Patrick regresa a su despacho y yo abro mi correo electrónico. Leo
los
mensajes por encima, y los voy borrando o respondiendo.
A las once en punto guardo el portátil y asomo la cabeza por la
puerta
del despacho de Patrick. Está absorto en algo con el ordenador.
—Me voy —le digo, pero se limita a mover la mano indicando que
me ha oído. Cruzo la oficina y veo a Sally peleándose con la
fotocopiadora
—. Hasta luego, Sal.
—Adiós, Ava —me responde, pero está demasiado ocupada sacando
el papel atascado como para mirarme. La chica es un desastre.
Salgo a la luz del sol de mayo y camino hacia mi coche. Los
viernes a
media mañana el tráfico es una pesadilla pero, en cuanto salgo de
la
ciudad, la carretera está bastante despejada. Llevo la capota bajada,
Adele
me hace compañía y es viernes. Un pequeño paseo en coche por el
campo
es una bonita forma de terminar la semana laboral.
El GPS me dice que salga de la carretera principal y me meta por
un
camino angosto, donde me encuentro ante las puertas más enormes
que
haya visto jamás.
En una placa de oro de uno de los pilares se lee: «La Mansión.»
«¡Madre mía!» Me quito las gafas de sol y miro más allá de las
puertas, hacia el camino de grava que parece prolongarse a lo
largo de
varios kilómetros. No hay ni rastro de la casa, sólo un sendero
bordeado de
árboles que no parece tener fin. Salgo del coche y camino hacia
las puertas.
Les doy una pequeña sacudida pero no ceden. Me quedo de pie un
momento, preguntándome qué hacer.
—Tiene que apretar el botón del portero automático. —Casi doy un
salto del susto cuando la vibración de una voz grave me llega de
ninguna
parte y rompe el silencio del campo.
Miro a mi alrededor, pero no hay duda de que estoy sola.
—¿Hola?
—Aquí.
Doy un giro de trescientos sesenta grados y veo el portero
automático
un poco más atrás, en el sendero angosto. Lo he pasado de largo
cuando iba
conduciendo. Corro hacia él, aprieto el botón y me presento:
—Ava O’Shea, de Rococo Union.
—Lo sé.
¿Lo sabe? ¿Y cómo? Echo un vistazo en torno a mí y veo una cámara
instalada en la puerta; luego, el chirrido del metal rompe la paz
del entorno
rural. Las puertas comienzan a abrirse.
—Dame un respiro —murmuro mientras corro hacia mi coche. Salto
al interior del Mini y avanzo lentamente hacia las puertas sin
dejar de
preguntarme cómo voy a sacarle la copa de oporto y el puro que,
claramente, ese cretino tiene metidos por el culo. Cada minuto que
pasa me
apetece menos la cita. La gente pija de campo y sus mansiones de
pijos de
campo no son mi especialidad.
Una vez las puertas se abren del todo, las cruzo y continúo por el
sendero de grava bordeado de árboles que parece no tener fin. Los
olmos
adultos a ambos lados del camino, a intervalos regulares y
equidistantes,
dan la impresión de haber sido colocados estratégicamente para
ocultar lo
que hay detrás. Tras unos dos kilómetros de conducción a la
sombra, entro
en un patio perfectamente circular. Me quito las gafas y admiro
boquiabierta la enorme casa que se yergue en el centro que reclama
toda la
atención. Es espléndida, pero ahora siento todavía más aprensión.
Cada
minuto que pasa me entusiasma menos esta reunión.

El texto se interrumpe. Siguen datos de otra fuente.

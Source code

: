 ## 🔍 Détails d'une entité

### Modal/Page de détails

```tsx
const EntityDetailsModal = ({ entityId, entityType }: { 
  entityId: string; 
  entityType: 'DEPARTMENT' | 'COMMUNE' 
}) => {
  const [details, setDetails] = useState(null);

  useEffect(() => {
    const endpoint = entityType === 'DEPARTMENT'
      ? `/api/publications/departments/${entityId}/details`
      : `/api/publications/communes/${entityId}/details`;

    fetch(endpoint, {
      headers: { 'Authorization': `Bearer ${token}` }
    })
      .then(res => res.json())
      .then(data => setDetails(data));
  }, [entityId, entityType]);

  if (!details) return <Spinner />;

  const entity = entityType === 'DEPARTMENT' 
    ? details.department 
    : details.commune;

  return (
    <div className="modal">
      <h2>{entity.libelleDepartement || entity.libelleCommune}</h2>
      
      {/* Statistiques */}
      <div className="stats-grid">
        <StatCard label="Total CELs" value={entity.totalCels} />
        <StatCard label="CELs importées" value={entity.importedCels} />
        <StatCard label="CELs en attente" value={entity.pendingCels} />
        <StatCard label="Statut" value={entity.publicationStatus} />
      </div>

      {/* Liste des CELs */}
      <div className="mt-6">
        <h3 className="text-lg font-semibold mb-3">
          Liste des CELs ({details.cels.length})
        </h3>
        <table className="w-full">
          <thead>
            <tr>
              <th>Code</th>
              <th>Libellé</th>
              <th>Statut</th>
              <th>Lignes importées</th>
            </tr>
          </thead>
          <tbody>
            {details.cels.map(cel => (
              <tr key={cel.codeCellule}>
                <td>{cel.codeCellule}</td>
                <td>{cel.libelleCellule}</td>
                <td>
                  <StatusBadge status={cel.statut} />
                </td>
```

Las puertas negras —con adornos de oro pulido— están flanqueadas
por cuatro miradores gigantes protegidos por pilares tallados en
piedra. La
estructura de la mansión está formada por bloques gigantes de
piedra
caliza, y unos frondosos laureles cubren la fachada. La fuente del
centro
del patio suelta chorros de agua iluminada y le pone la guinda al
pastel. Es
todo muy imponente.
Me detengo, paro el motor y me peleo con el seguro de la puerta
para
salir del coche. De pie y agarrándome a la parte superior de la
puerta del
Mini, alzo la vista hacia el magnífico edificio e inmediatamente
pienso que
tiene que haber un error. Todo el lugar está en muy buen estado.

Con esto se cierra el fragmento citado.